What to produce:
Exactly as written, reproduce the lines from the beginning of the data through the line containing "<br /> (Picture 5-1)"; the pictures are not reproduced.

/---

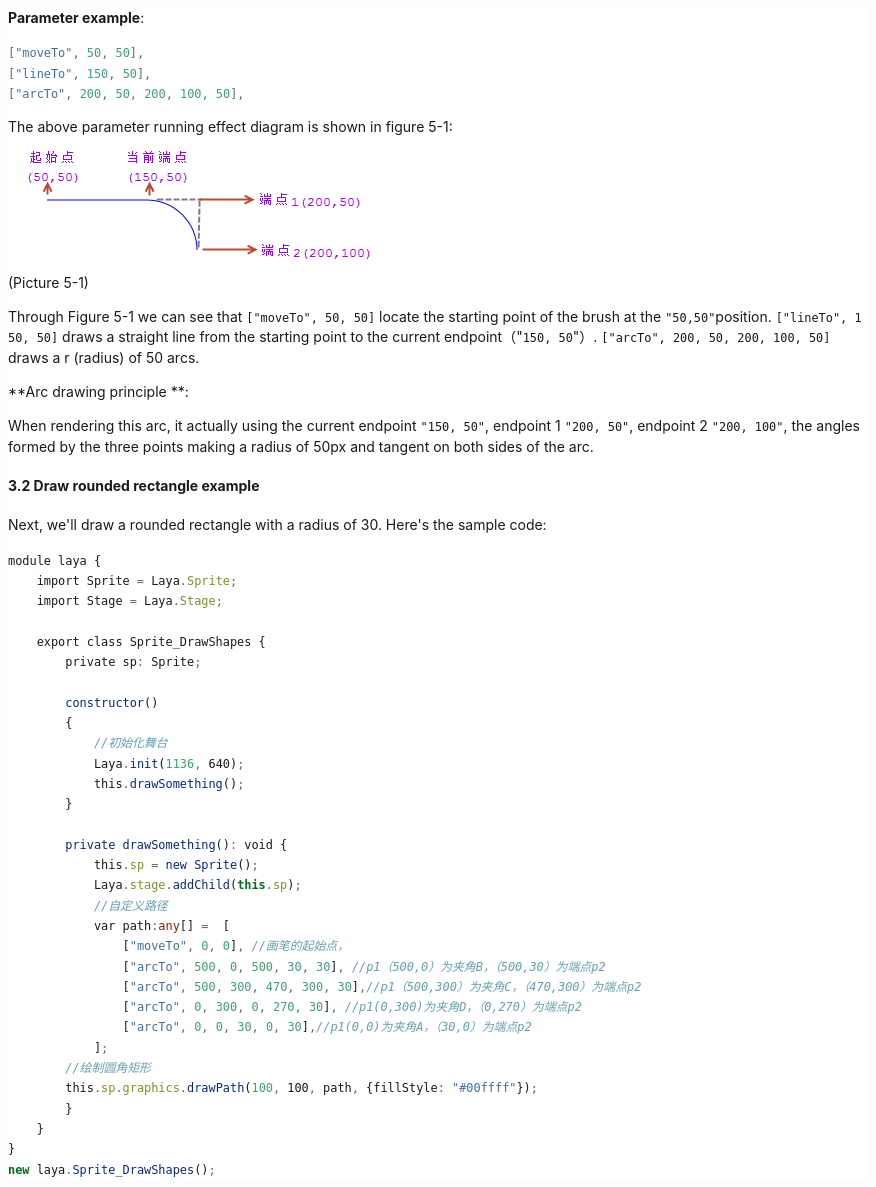 **Parameter example**:

```java
["moveTo", 50, 50],
["lineTo", 150, 50],
["arcTo", 200, 50, 200, 100, 50],
```

The above parameter running effect diagram is shown in figure 5-1:

![图5-1](img/5-1.png) <br /> (Picture 5-1)

Through Figure 5-1 we can see that `["moveTo", 50, 50]` locate the starting point of the brush at the `"50,50"`position. `["lineTo", 150, 50]`  draws a straight line from the starting point to the current endpoint（"`150, 50`"）. `["arcTo", 200, 50, 200, 100, 50]`draws a r (radius) of 50 arcs.

**Arc drawing principle **:

When rendering this arc, it actually using the current endpoint `"150, 50"`, endpoint 1 `"200, 50"`, endpoint 2 `"200, 100"`, the angles formed by the three points making a radius of 50px and tangent on both sides of the arc.


#### 3.2 Draw rounded rectangle example

Next, we'll draw a rounded rectangle with a radius of 30. Here's the sample code:


```typescript
module laya {
    import Sprite = Laya.Sprite;
    import Stage = Laya.Stage;
 
    export class Sprite_DrawShapes {
        private sp: Sprite;
 
        constructor()
        {
            //初始化舞台
            Laya.init(1136, 640);
            this.drawSomething();
        }
 
        private drawSomething(): void {
            this.sp = new Sprite();
            Laya.stage.addChild(this.sp);
            //自定义路径
            var path:any[] =  [
				["moveTo", 0, 0], //画笔的起始点，
				["arcTo", 500, 0, 500, 30, 30], //p1（500,0）为夹角B，（500,30）为端点p2
				["arcTo", 500, 300, 470, 300, 30],//p1（500,300）为夹角C，（470,300）为端点p2
				["arcTo", 0, 300, 0, 270, 30], //p1(0,300)为夹角D，（0,270）为端点p2
				["arcTo", 0, 0, 30, 0, 30],//p1(0,0)为夹角A，（30,0）为端点p2
			];
        //绘制圆角矩形
        this.sp.graphics.drawPath(100, 100, path, {fillStyle: "#00ffff"});
        }
    }
}
new laya.Sprite_DrawShapes();
```
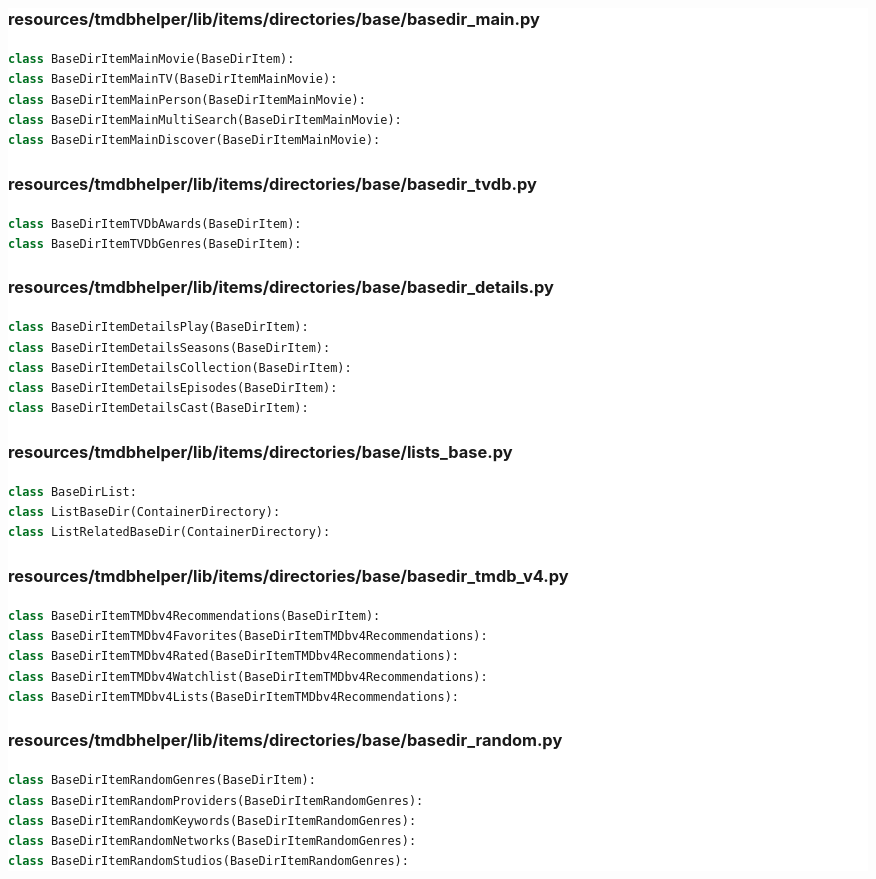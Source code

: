 ### resources/tmdbhelper/lib/items/directories/base/basedir_main.py
```python
class BaseDirItemMainMovie(BaseDirItem):
class BaseDirItemMainTV(BaseDirItemMainMovie):
class BaseDirItemMainPerson(BaseDirItemMainMovie):
class BaseDirItemMainMultiSearch(BaseDirItemMainMovie):
class BaseDirItemMainDiscover(BaseDirItemMainMovie):
```

### resources/tmdbhelper/lib/items/directories/base/basedir_tvdb.py
```python
class BaseDirItemTVDbAwards(BaseDirItem):
class BaseDirItemTVDbGenres(BaseDirItem):
```

### resources/tmdbhelper/lib/items/directories/base/basedir_details.py
```python
class BaseDirItemDetailsPlay(BaseDirItem):
class BaseDirItemDetailsSeasons(BaseDirItem):
class BaseDirItemDetailsCollection(BaseDirItem):
class BaseDirItemDetailsEpisodes(BaseDirItem):
class BaseDirItemDetailsCast(BaseDirItem):
```

### resources/tmdbhelper/lib/items/directories/base/lists_base.py
```python
class BaseDirList:
class ListBaseDir(ContainerDirectory):
class ListRelatedBaseDir(ContainerDirectory):
```

### resources/tmdbhelper/lib/items/directories/base/basedir_tmdb_v4.py
```python
class BaseDirItemTMDbv4Recommendations(BaseDirItem):
class BaseDirItemTMDbv4Favorites(BaseDirItemTMDbv4Recommendations):
class BaseDirItemTMDbv4Rated(BaseDirItemTMDbv4Recommendations):
class BaseDirItemTMDbv4Watchlist(BaseDirItemTMDbv4Recommendations):
class BaseDirItemTMDbv4Lists(BaseDirItemTMDbv4Recommendations):
```

### resources/tmdbhelper/lib/items/directories/base/basedir_random.py
```python
class BaseDirItemRandomGenres(BaseDirItem):
class BaseDirItemRandomProviders(BaseDirItemRandomGenres):
class BaseDirItemRandomKeywords(BaseDirItemRandomGenres):
class BaseDirItemRandomNetworks(BaseDirItemRandomGenres):
class BaseDirItemRandomStudios(BaseDirItemRandomGenres):
```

\---

Solution to the exercise:
 **Parameter example**:

```java
["moveTo", 50, 50],
["lineTo", 150, 50],
["arcTo", 200, 50, 200, 100, 50],
```

The above parameter running effect diagram is shown in figure 5-1:

![图5-1](img/5-1.png) <br /> (Picture 5-1)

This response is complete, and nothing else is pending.